NASA found that it was not worth trying to reuse the space shuttle main engines after every flight without extensive refurbishment.
Really? So because the space shuttle couldn't do it, nobody could do it, perhaps by learning lessons from the shuttle program? If this is an example of the kind of thinking in the article, it's a fat waste of time. If it isn't an example, why mention it at all?
I went ahead and skimmed the article, and indeed, the sole counterexample to the potential of reuse continues to be the space shuttle. The article is crap. Flush.
Ugh, why can't people comprehend mildly complex topics? You contradict yourself in your post so much that it hurts.
NASA "warns", does not mean NASA "says it is impossible".
NASA "warns" implies it IS possible but there are other challenges to overcome.

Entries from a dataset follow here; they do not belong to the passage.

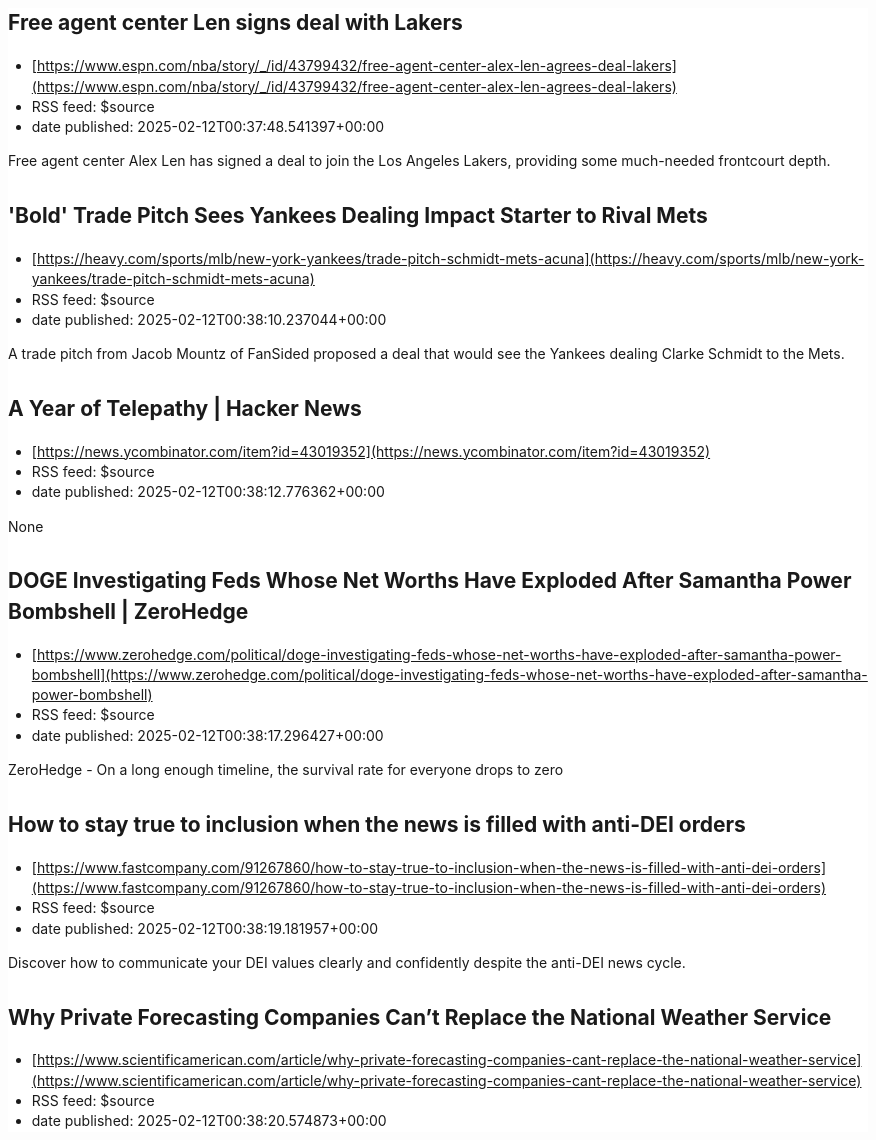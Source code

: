 ## Free agent center Len signs deal with Lakers
 - [https://www.espn.com/nba/story/_/id/43799432/free-agent-center-alex-len-agrees-deal-lakers](https://www.espn.com/nba/story/_/id/43799432/free-agent-center-alex-len-agrees-deal-lakers)
 - RSS feed: $source
 - date published: 2025-02-12T00:37:48.541397+00:00

Free agent center Alex Len has signed a deal to join the Los Angeles Lakers, providing some much-needed frontcourt depth.

## 'Bold' Trade Pitch Sees Yankees Dealing Impact Starter to Rival Mets
 - [https://heavy.com/sports/mlb/new-york-yankees/trade-pitch-schmidt-mets-acuna](https://heavy.com/sports/mlb/new-york-yankees/trade-pitch-schmidt-mets-acuna)
 - RSS feed: $source
 - date published: 2025-02-12T00:38:10.237044+00:00

A trade pitch from Jacob Mountz of FanSided proposed a deal that would see the Yankees dealing Clarke Schmidt to the Mets.

## A Year of Telepathy | Hacker News
 - [https://news.ycombinator.com/item?id=43019352](https://news.ycombinator.com/item?id=43019352)
 - RSS feed: $source
 - date published: 2025-02-12T00:38:12.776362+00:00

None

## DOGE Investigating Feds Whose Net Worths Have Exploded After Samantha Power Bombshell | ZeroHedge
 - [https://www.zerohedge.com/political/doge-investigating-feds-whose-net-worths-have-exploded-after-samantha-power-bombshell](https://www.zerohedge.com/political/doge-investigating-feds-whose-net-worths-have-exploded-after-samantha-power-bombshell)
 - RSS feed: $source
 - date published: 2025-02-12T00:38:17.296427+00:00

ZeroHedge - On a long enough timeline, the survival rate for everyone drops to zero

## How to stay true to inclusion when the news is filled with anti-DEI orders
 - [https://www.fastcompany.com/91267860/how-to-stay-true-to-inclusion-when-the-news-is-filled-with-anti-dei-orders](https://www.fastcompany.com/91267860/how-to-stay-true-to-inclusion-when-the-news-is-filled-with-anti-dei-orders)
 - RSS feed: $source
 - date published: 2025-02-12T00:38:19.181957+00:00

Discover how to communicate your DEI values clearly and confidently despite the anti-DEI news cycle.

## Why Private Forecasting Companies Can’t Replace the National Weather Service
 - [https://www.scientificamerican.com/article/why-private-forecasting-companies-cant-replace-the-national-weather-service](https://www.scientificamerican.com/article/why-private-forecasting-companies-cant-replace-the-national-weather-service)
 - RSS feed: $source
 - date published: 2025-02-12T00:38:20.574873+00:00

Basic comprehension people.
did you forget to take your meds?
Nasa and France are just angry that SpaceX sued to to compete with ULA ( United Launch Alliance) for Contracts, this is all political to squeeze SpaceX out when they try to be certified as a launch provider for government.
The Space Shuttle Challenger exploded because of one tiny flaw in an otherwise perfect system.
Challenger exploded because it was an overly complicated system flying outside its designed parameters. Columbia burned up because it was an overly complicated system that was damaged in a fashion that NASA wasn't prepared to address.
Reusing rockets would require proof of perfection each time, taking the whole thing apart each time and spending so much time rechecking it
That depends entirely on the design. We do not require checking everything on aircraft (even high performance ones) between flights whereas when we first built them we did. It's entirely reasonable that we will eventually advance the state of the art in rocket design to the point where only select parts of the rocket require inspection on every flight. Just because we haven't done it yet doesn't mean it cannot be done.
Wouldn't it be better to mine everything we need from unmanned space?
Probably but we are a LONG way away from being able to do that. You have to crawl before you can walk. I'm not sure you have a full appr
Couldn't we cart back piles of resources to stations along the way for processing?
Perhaps or perhaps not. The technical and economic feasibility has yet to be determined. Replicating our terrestrial supply chain in space is just about the most complicated and difficult and (probably) expensive endeavor I can conceive of without invoking technology that is pure science fiction.
The difference is that fishermen and lumberjacks are actually useful.
Astronauts are largely symbolic.
I can't go a day without eating while sitting on a wooden chair. I can go years without hearing about some moronic stunt in low Earth orbit performed by a highly trained monkey.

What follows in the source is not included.